--- EXERCISE PROMPT ---
From the listing below, count the lines where the string "will" occurs. Give the number, with no other words.

--- MATERIAL SUPPLIED ---
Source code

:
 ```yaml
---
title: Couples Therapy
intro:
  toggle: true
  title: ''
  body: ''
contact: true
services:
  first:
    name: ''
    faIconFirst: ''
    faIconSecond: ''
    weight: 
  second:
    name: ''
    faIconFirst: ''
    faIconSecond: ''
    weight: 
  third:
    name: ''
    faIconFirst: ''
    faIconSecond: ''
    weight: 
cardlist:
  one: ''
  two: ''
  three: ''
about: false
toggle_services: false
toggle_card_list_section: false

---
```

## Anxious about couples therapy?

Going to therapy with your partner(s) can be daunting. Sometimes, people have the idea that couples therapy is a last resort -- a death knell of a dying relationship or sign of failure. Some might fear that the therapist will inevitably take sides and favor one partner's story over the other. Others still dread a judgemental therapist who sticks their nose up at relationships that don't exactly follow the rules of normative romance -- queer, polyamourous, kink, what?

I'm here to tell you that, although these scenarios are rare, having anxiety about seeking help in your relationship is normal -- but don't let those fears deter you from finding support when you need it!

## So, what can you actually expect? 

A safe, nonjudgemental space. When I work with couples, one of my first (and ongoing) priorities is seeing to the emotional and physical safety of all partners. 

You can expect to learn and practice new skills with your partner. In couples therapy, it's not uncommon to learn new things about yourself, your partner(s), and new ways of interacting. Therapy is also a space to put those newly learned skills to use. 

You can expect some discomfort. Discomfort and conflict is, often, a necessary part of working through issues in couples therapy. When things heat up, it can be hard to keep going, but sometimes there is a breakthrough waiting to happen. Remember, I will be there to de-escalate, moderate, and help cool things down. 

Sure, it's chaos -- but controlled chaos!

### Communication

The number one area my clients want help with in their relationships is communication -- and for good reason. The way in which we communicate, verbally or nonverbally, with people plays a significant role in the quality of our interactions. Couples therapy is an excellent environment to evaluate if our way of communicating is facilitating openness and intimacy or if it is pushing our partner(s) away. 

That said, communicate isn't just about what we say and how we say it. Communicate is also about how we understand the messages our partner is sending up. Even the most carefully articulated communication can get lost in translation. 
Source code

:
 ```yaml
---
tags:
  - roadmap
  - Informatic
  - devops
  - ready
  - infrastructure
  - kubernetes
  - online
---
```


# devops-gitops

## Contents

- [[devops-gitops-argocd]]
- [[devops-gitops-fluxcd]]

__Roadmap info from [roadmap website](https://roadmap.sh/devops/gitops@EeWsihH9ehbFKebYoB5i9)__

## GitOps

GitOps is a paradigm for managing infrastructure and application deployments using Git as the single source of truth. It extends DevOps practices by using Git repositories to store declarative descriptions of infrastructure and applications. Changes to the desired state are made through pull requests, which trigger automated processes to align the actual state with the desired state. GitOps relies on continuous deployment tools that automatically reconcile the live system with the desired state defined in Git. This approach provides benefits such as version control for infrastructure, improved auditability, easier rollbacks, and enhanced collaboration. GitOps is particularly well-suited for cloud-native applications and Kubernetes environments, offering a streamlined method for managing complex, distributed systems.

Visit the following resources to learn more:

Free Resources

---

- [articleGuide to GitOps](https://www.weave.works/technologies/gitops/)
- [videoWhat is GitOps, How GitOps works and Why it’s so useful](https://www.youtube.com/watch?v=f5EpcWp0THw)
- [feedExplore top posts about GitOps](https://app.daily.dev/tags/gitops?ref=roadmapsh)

--- ANSWER SPACE ---
2